YOUR OBJECTIVE: Would you retype the listing word for word, skipping its pictures?

── DATA SECTION

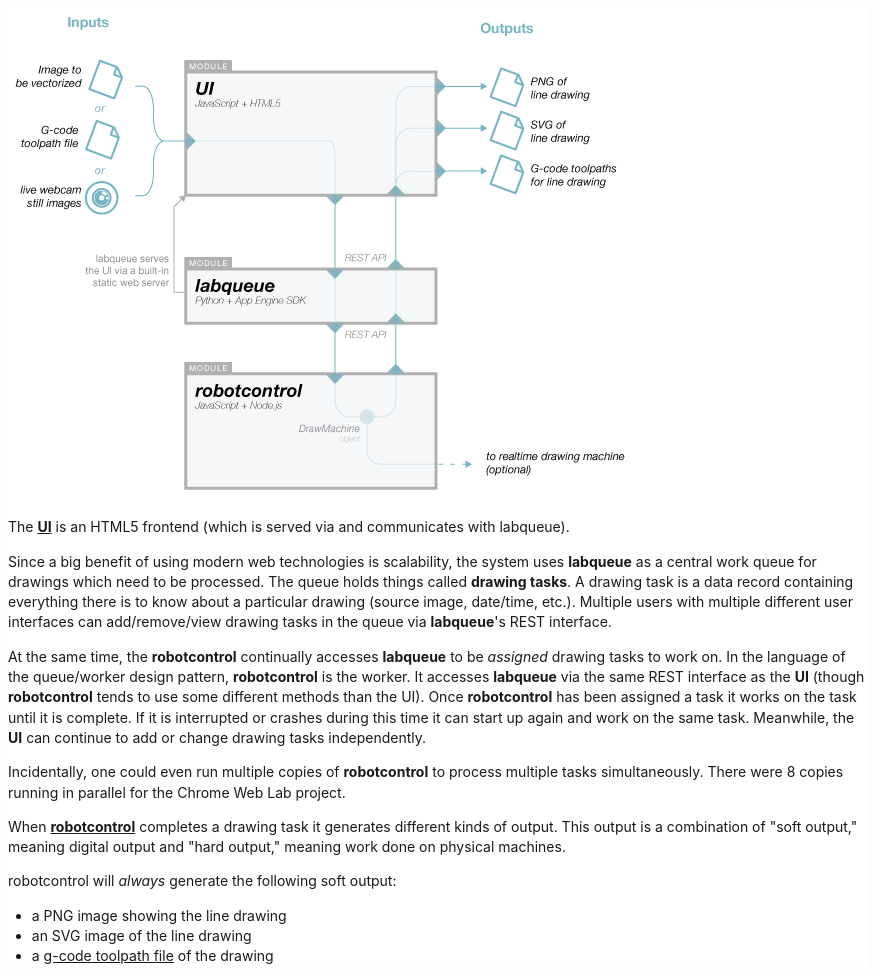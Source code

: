 ![Diagram showing how Sketchbots software modules communicate with each other](docs/images/sketchbots_arch.png "Sketchbots Modules")

The [**UI**](sw/ui) is an HTML5 frontend (which is served via and communicates with labqueue).

Since a big benefit of using modern web technologies is scalability, the system uses **labqueue** as a central work queue for drawings which need to be processed. The queue holds things called **drawing tasks**. A drawing task is a data record containing everything there is to know about a particular drawing (source image, date/time, etc.). Multiple users with multiple different user interfaces can add/remove/view drawing tasks in the queue via **labqueue**'s REST interface.

At the same time, the **robotcontrol** continually accesses **labqueue** to be _assigned_ drawing tasks to work on. In the language of the queue/worker design pattern, **robotcontrol** is the worker. It accesses **labqueue** via the same REST interface as the **UI** (though **robotcontrol** tends to use some different methods than the UI). Once **robotcontrol** has been assigned a task it works on the task until it is complete. If it is interrupted or crashes during this time it can start up again and work on the same task. Meanwhile, the **UI** can continue to add or change drawing tasks independently.

Incidentally, one could even run multiple copies of **robotcontrol** to process multiple tasks simultaneously. There were 8 copies running in parallel for the Chrome Web Lab project.

When [**robotcontrol**](sw/robotcontrol/src) completes a drawing task it generates different kinds of output. This output is a combination of "soft output," meaning digital output and "hard output," meaning work done on physical machines.

robotcontrol will *always* generate the following soft output:
* a PNG image showing the line drawing
* an SVG image of the line drawing
* a [g-code toolpath file](http://en.wikipedia.org/wiki/G-code) of the drawing
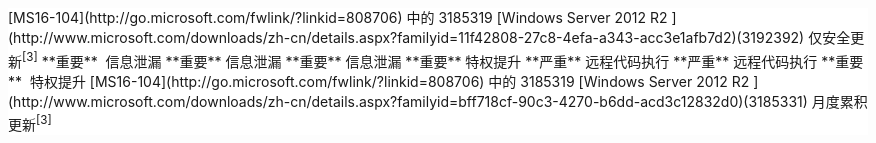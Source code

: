 </td>
<td style="border:1px solid black;">
[MS16-104](http://go.microsoft.com/fwlink/?linkid=808706) 中的 3185319

</td>
</tr>
<tr>
<td style="border:1px solid black;">
[Windows Server 2012 R2  
](http://www.microsoft.com/downloads/zh-cn/details.aspx?familyid=11f42808-27c8-4efa-a343-acc3e1afb7d2)(3192392)  
仅安全更新<sup>[3]</sup>

</td>
<td style="border:1px solid black;">
**重要**   
信息泄漏

</td>
<td style="border:1px solid black;">
**重要**  
信息泄漏

</td>
<td style="border:1px solid black;">
**重要**  
信息泄漏

</td>
<td style="border:1px solid black;">
**重要**  
特权提升

</td>
<td style="border:1px solid black;">
**严重**  
远程代码执行

</td>
<td style="border:1px solid black;">
**严重**  
远程代码执行

</td>
<td style="border:1px solid black;">
**重要**   
特权提升

</td>
<td style="border:1px solid black;">
[MS16-104](http://go.microsoft.com/fwlink/?linkid=808706) 中的 3185319

</td>
</tr>
<tr>
<td style="border:1px solid black;">
[Windows Server 2012 R2  
](http://www.microsoft.com/downloads/zh-cn/details.aspx?familyid=bff718cf-90c3-4270-b6dd-acd3c12832d0)(3185331)  
月度累积更新<sup>[3]</sup>
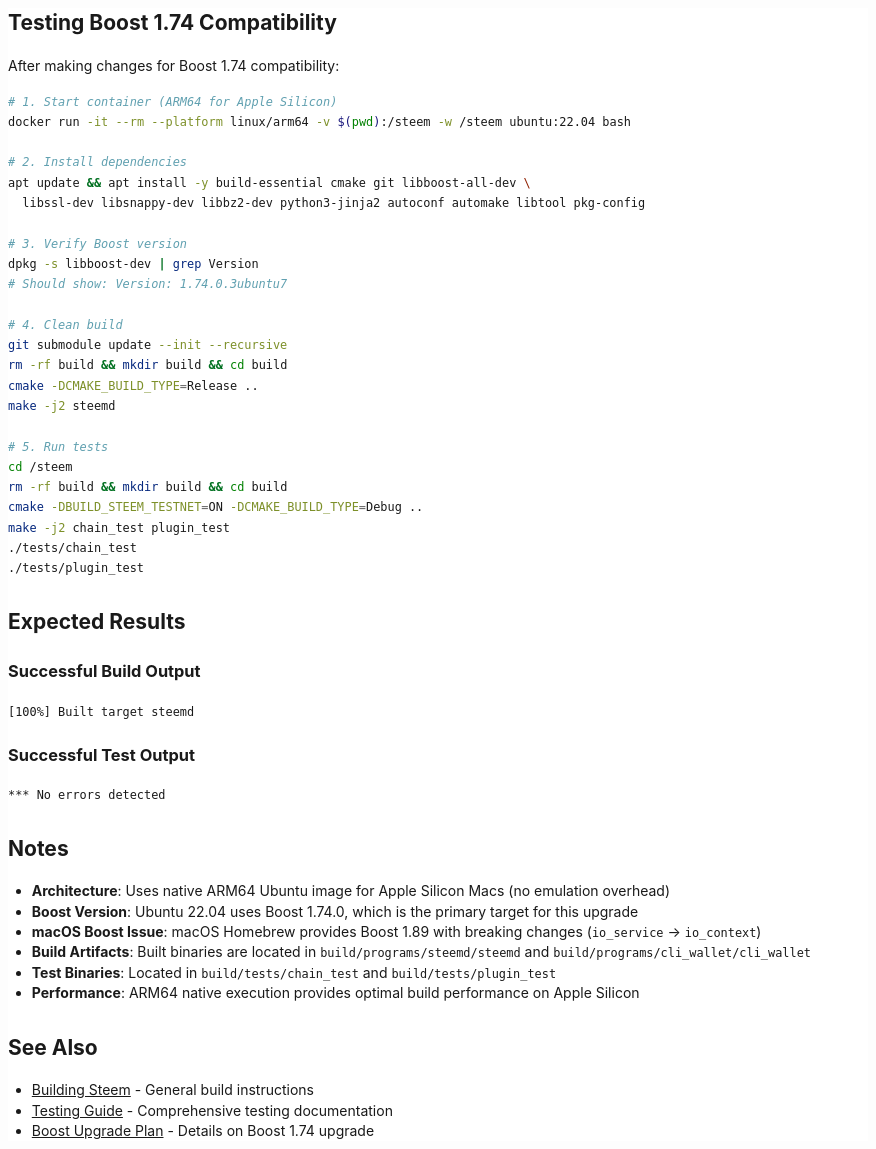 ## Testing Boost 1.74 Compatibility

After making changes for Boost 1.74 compatibility:

```bash
# 1. Start container (ARM64 for Apple Silicon)
docker run -it --rm --platform linux/arm64 -v $(pwd):/steem -w /steem ubuntu:22.04 bash

# 2. Install dependencies
apt update && apt install -y build-essential cmake git libboost-all-dev \
  libssl-dev libsnappy-dev libbz2-dev python3-jinja2 autoconf automake libtool pkg-config

# 3. Verify Boost version
dpkg -s libboost-dev | grep Version
# Should show: Version: 1.74.0.3ubuntu7

# 4. Clean build
git submodule update --init --recursive
rm -rf build && mkdir build && cd build
cmake -DCMAKE_BUILD_TYPE=Release ..
make -j2 steemd

# 5. Run tests
cd /steem
rm -rf build && mkdir build && cd build
cmake -DBUILD_STEEM_TESTNET=ON -DCMAKE_BUILD_TYPE=Debug ..
make -j2 chain_test plugin_test
./tests/chain_test
./tests/plugin_test
```

## Expected Results

### Successful Build Output

```
[100%] Built target steemd
```

### Successful Test Output

```
*** No errors detected
```

## Notes

- **Architecture**: Uses native ARM64 Ubuntu image for Apple Silicon Macs (no emulation overhead)
- **Boost Version**: Ubuntu 22.04 uses Boost 1.74.0, which is the primary target for this upgrade
- **macOS Boost Issue**: macOS Homebrew provides Boost 1.89 with breaking changes (`io_service` → `io_context`)
- **Build Artifacts**: Built binaries are located in `build/programs/steemd/steemd` and `build/programs/cli_wallet/cli_wallet`
- **Test Binaries**: Located in `build/tests/chain_test` and `build/tests/plugin_test`
- **Performance**: ARM64 native execution provides optimal build performance on Apple Silicon

## See Also

- [Building Steem](../getting-started/building.md) - General build instructions
- [Testing Guide](testing.md) - Comprehensive testing documentation
- [Boost Upgrade Plan](boost-upgrade-plan.md) - Details on Boost 1.74 upgrade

────

OUTPUT OF THE TASK:
Source code

: ![Diagram showing how Sketchbots software modules communicate with each other](docs/images/sketchbots_arch.png "Sketchbots Modules")

The [**UI**](sw/ui) is an HTML5 frontend (which is served via and communicates with labqueue).

Since a big benefit of using modern web technologies is scalability, the system uses **labqueue** as a central work queue for drawings which need to be processed. The queue holds things called **drawing tasks**. A drawing task is a data record containing everything there is to know about a particular drawing (source image, date/time, etc.). Multiple users with multiple different user interfaces can add/remove/view drawing tasks in the queue via **labqueue**'s REST interface.

At the same time, the **robotcontrol** continually accesses **labqueue** to be _assigned_ drawing tasks to work on. In the language of the queue/worker design pattern, **robotcontrol** is the worker. It accesses **labqueue** via the same REST interface as the **UI** (though **robotcontrol** tends to use some different methods than the UI). Once **robotcontrol** has been assigned a task it works on the task until it is complete. If it is interrupted or crashes during this time it can start up again and work on the same task. Meanwhile, the **UI** can continue to add or change drawing tasks independently.

Incidentally, one could even run multiple copies of **robotcontrol** to process multiple tasks simultaneously. There were 8 copies running in parallel for the Chrome Web Lab project.

When [**robotcontrol**](sw/robotcontrol/src) completes a drawing task it generates different kinds of output. This output is a combination of "soft output," meaning digital output and "hard output," meaning work done on physical machines.

robotcontrol will *always* generate the following soft output:
* a PNG image showing the line drawing
* an SVG image of the line drawing
* a [g-code toolpath file](http://en.wikipedia.org/wiki/G-code) of the drawing
Source code

: </td>
<td style="border:1px solid black;">
[MS16-104](http://go.microsoft.com/fwlink/?linkid=808706) 中的 3185319

</td>
</tr>
<tr>
<td style="border:1px solid black;">
[Windows Server 2012 R2  
](http://www.microsoft.com/downloads/zh-cn/details.aspx?familyid=11f42808-27c8-4efa-a343-acc3e1afb7d2)(3192392)  
仅安全更新<sup>[3]</sup>

</td>
<td style="border:1px solid black;">
**重要**   
信息泄漏

</td>
<td style="border:1px solid black;">
**重要**  
信息泄漏

</td>
<td style="border:1px solid black;">
**重要**  
信息泄漏

</td>
<td style="border:1px solid black;">
**重要**  
特权提升

</td>
<td style="border:1px solid black;">
**严重**  
远程代码执行

</td>
<td style="border:1px solid black;">
**严重**  
远程代码执行

</td>
<td style="border:1px solid black;">
**重要**   
特权提升

</td>
<td style="border:1px solid black;">
[MS16-104](http://go.microsoft.com/fwlink/?linkid=808706) 中的 3185319

</td>
</tr>
<tr>
<td style="border:1px solid black;">
[Windows Server 2012 R2  
](http://www.microsoft.com/downloads/zh-cn/details.aspx?familyid=bff718cf-90c3-4270-b6dd-acd3c12832d0)(3185331)  
月度累积更新<sup>[3]</sup>
 ## Testing Boost 1.74 Compatibility

After making changes for Boost 1.74 compatibility:

```bash
# 1. Start container (ARM64 for Apple Silicon)
docker run -it --rm --platform linux/arm64 -v $(pwd):/steem -w /steem ubuntu:22.04 bash

# 2. Install dependencies
apt update && apt install -y build-essential cmake git libboost-all-dev \
  libssl-dev libsnappy-dev libbz2-dev python3-jinja2 autoconf automake libtool pkg-config

# 3. Verify Boost version
dpkg -s libboost-dev | grep Version
# Should show: Version: 1.74.0.3ubuntu7

# 4. Clean build
git submodule update --init --recursive
rm -rf build && mkdir build && cd build
cmake -DCMAKE_BUILD_TYPE=Release ..
make -j2 steemd

# 5. Run tests
cd /steem
rm -rf build && mkdir build && cd build
cmake -DBUILD_STEEM_TESTNET=ON -DCMAKE_BUILD_TYPE=Debug ..
make -j2 chain_test plugin_test
./tests/chain_test
./tests/plugin_test
```

## Expected Results

### Successful Build Output

```
[100%] Built target steemd
```

### Successful Test Output

```
*** No errors detected
```

## Notes

- **Architecture**: Uses native ARM64 Ubuntu image for Apple Silicon Macs (no emulation overhead)
- **Boost Version**: Ubuntu 22.04 uses Boost 1.74.0, which is the primary target for this upgrade
- **macOS Boost Issue**: macOS Homebrew provides Boost 1.89 with breaking changes (`io_service` → `io_context`)
- **Build Artifacts**: Built binaries are located in `build/programs/steemd/steemd` and `build/programs/cli_wallet/cli_wallet`
- **Test Binaries**: Located in `build/tests/chain_test` and `build/tests/plugin_test`
- **Performance**: ARM64 native execution provides optimal build performance on Apple Silicon

## See Also

- [Building Steem](../getting-started/building.md) - General build instructions
- [Testing Guide](testing.md) - Comprehensive testing documentation
- [Boost Upgrade Plan](boost-upgrade-plan.md) - Details on Boost 1.74 upgrade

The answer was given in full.